Custom, Excise & Service Tax Tribunal

M/S.Glaxo Smithkline Consumer Health ... vs Cce,Chandigarh-Ii on 9 August, 2016

        

 
CUSTOMS, EXCISE & SERVICE TAX APPELLATE TRIBUNAL
SCO 147-148, SECTOR 17-C, CHANDIGARH-160017
COURT NO.1

Appeal No. E/56513 & E/56518/2013-(SM)

[Arising out of the Order-in-Appeal No.576-577/CE/Appl/CHD-II/12 dt.21.12.12 passed by the CCE (Appeals), Chandigarh)

Date of Hearing:26.07.2016

Date of Decision 09.08.2016

For Approval & signature:

Honble Mr.Ashok Jindal, Member (Judicial)

1.
Whether Press Reporter may be allowed to see the Order for publication as per Rule 27 of the CESTAT (Procedure) Rules, 1982?
No
2.
Whether it would be released under Rule 27 of the CESTAT (Procedure) Rules, 1982 for publication in any authoritative report or not?
No
3.
Whether their Lordships wish to see the fair copy of the order?
seen
4.
Whether order is to be circulated to the Department Authorities?
Yes

M/s.Glaxo Smithkline Consumer Health Ltd.	Appellant
Vs.
CCE,Chandigarh-II					       Respondent 

Appearance Shri Krati Somani, Advocate for the appellant Shri Atul Handa, Ld. A.R for the respondent CORAM: HonbleMr.Ashok Jindal, Member (Judicial) FINAL ORDER NO. 61053-61054/2016 Per : Ashok Jindal The appellant is in appeal against the impugned order denying the credit on capital goods on the allegation that the capital goods installed in various villages around the factory.

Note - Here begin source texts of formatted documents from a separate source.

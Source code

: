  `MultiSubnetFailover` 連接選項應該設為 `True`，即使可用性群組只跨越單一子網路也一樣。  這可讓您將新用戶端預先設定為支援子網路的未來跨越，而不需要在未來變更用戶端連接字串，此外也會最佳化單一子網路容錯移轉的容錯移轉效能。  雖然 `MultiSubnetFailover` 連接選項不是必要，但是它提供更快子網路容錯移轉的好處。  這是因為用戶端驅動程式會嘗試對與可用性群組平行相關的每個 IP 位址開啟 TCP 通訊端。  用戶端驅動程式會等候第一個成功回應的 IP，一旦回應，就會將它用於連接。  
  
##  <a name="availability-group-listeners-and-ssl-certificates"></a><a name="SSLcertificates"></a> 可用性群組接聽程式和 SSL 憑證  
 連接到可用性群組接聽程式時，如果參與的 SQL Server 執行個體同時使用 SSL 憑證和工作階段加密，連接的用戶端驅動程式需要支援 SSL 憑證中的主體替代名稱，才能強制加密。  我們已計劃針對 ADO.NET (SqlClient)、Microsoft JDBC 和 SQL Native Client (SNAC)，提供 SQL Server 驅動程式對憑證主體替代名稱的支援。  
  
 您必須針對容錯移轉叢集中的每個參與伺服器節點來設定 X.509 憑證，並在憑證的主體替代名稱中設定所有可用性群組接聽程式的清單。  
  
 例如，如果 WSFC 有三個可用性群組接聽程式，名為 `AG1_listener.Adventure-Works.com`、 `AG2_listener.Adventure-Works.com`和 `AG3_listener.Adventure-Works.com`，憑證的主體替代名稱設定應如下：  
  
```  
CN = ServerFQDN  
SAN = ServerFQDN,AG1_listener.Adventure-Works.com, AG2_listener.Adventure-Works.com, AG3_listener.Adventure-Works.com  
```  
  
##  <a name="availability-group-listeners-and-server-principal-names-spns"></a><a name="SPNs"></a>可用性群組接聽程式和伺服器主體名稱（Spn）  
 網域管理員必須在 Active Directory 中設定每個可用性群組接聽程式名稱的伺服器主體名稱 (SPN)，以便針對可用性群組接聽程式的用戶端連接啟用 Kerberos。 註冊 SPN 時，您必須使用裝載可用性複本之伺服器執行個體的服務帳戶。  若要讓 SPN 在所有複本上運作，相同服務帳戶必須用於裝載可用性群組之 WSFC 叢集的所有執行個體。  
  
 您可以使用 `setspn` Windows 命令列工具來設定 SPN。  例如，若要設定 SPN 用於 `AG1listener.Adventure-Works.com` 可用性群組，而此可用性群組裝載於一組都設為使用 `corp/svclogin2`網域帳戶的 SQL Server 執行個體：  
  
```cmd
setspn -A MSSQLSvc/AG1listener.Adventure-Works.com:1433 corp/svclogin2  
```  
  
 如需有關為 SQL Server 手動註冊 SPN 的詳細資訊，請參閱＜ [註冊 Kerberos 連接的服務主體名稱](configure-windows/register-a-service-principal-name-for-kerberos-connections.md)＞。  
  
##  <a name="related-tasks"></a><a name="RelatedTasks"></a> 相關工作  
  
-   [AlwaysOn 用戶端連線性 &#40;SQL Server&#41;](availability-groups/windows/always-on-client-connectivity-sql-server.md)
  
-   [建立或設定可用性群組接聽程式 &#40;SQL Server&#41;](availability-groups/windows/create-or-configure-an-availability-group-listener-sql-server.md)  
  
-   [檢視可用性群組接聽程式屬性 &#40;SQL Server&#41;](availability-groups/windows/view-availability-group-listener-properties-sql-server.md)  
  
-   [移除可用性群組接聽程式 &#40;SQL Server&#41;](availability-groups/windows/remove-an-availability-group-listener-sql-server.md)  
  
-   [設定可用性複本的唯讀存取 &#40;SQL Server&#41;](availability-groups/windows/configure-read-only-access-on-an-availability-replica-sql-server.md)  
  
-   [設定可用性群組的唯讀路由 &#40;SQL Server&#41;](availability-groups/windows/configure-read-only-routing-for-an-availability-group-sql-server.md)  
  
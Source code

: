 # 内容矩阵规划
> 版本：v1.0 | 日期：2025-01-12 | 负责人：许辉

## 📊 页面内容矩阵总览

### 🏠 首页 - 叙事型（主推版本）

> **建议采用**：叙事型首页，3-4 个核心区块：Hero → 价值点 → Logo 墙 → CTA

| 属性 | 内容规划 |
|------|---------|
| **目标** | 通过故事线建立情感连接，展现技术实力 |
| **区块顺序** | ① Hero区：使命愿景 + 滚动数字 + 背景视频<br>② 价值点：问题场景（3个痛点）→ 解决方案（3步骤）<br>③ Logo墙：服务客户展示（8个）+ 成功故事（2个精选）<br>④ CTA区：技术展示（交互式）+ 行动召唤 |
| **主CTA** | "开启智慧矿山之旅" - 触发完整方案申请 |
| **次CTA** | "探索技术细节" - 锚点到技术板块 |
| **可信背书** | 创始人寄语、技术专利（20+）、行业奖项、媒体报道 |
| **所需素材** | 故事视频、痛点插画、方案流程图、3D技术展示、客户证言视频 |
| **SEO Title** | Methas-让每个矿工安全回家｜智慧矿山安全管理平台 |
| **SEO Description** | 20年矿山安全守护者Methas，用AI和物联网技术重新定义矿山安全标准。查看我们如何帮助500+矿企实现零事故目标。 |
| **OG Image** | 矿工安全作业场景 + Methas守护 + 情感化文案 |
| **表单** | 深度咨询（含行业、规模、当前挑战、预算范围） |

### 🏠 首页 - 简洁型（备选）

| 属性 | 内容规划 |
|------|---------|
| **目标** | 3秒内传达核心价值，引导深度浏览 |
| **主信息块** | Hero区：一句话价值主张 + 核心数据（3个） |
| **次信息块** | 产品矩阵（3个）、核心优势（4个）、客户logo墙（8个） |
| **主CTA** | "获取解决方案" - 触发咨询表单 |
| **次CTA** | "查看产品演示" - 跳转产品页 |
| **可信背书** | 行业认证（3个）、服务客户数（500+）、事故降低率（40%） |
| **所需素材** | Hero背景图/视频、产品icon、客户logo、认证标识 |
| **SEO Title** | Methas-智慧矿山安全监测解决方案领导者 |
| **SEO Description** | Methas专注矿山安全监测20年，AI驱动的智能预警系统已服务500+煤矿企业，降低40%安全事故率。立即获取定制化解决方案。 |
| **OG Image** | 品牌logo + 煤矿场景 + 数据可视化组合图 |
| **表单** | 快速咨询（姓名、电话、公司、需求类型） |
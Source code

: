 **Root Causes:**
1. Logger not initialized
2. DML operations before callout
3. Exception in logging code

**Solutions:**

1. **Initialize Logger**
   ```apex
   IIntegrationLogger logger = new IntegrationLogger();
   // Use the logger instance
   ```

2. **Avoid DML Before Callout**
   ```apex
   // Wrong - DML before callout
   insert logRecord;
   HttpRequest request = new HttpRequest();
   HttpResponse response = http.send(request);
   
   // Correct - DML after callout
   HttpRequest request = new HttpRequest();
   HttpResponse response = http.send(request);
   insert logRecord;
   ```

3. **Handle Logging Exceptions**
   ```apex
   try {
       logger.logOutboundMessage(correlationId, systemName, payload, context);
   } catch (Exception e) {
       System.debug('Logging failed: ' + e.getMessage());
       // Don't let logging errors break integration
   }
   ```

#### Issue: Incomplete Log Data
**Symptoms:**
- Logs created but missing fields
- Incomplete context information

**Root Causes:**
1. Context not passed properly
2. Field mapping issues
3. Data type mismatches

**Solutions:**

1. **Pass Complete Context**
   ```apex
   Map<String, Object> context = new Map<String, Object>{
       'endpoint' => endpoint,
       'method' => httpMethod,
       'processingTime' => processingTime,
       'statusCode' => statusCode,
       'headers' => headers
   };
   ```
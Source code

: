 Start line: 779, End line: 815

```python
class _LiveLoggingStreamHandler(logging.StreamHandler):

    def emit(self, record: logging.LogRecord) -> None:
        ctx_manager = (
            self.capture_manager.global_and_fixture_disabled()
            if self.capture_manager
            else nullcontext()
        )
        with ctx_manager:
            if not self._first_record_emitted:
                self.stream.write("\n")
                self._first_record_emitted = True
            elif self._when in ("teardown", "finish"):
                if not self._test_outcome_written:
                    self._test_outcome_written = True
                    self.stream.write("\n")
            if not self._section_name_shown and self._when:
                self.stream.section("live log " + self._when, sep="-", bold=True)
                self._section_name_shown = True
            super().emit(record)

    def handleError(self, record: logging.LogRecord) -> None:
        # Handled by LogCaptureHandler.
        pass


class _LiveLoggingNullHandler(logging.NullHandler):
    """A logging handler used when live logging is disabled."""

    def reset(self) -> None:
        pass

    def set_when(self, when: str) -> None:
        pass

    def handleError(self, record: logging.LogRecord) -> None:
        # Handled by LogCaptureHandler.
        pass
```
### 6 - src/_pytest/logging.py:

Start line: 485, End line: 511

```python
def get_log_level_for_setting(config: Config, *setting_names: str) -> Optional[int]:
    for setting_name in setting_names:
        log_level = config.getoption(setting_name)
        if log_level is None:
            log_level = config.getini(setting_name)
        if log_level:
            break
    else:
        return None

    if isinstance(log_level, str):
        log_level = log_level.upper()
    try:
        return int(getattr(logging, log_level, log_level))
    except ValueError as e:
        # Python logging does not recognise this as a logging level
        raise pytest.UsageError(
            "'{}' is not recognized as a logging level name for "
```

2. The brief facts of the case are that the appellants are engaged in the manufacture of health products i.e. Horlicks, Boost, etc. The appellant is procuring the milk, a predominant raw material for manufacture of health products from the villages nearby its factory. In order to facilitate the purchase of milk, the appellant has taken the premises on lease in neighbouring villages for setting up milk collection Centers. The appellant has installed bulk milk coolers (BMC) and DG sets in the milk collection centers as it is essential to store the milk collected at a specific temperature. The appellant availed credit on these BMC and DG sets. The show cause notice was issued to the appellant to deny the credit on the said BMC and DG sets on the ground that the capital goods have not been used in the factory of the appellant. Both the authorities below denied the credit on capital goods confirming the demand alongwth interest and equivalent amount of penalties were also imposed. Aggrieved with the said order, the appellant is before me.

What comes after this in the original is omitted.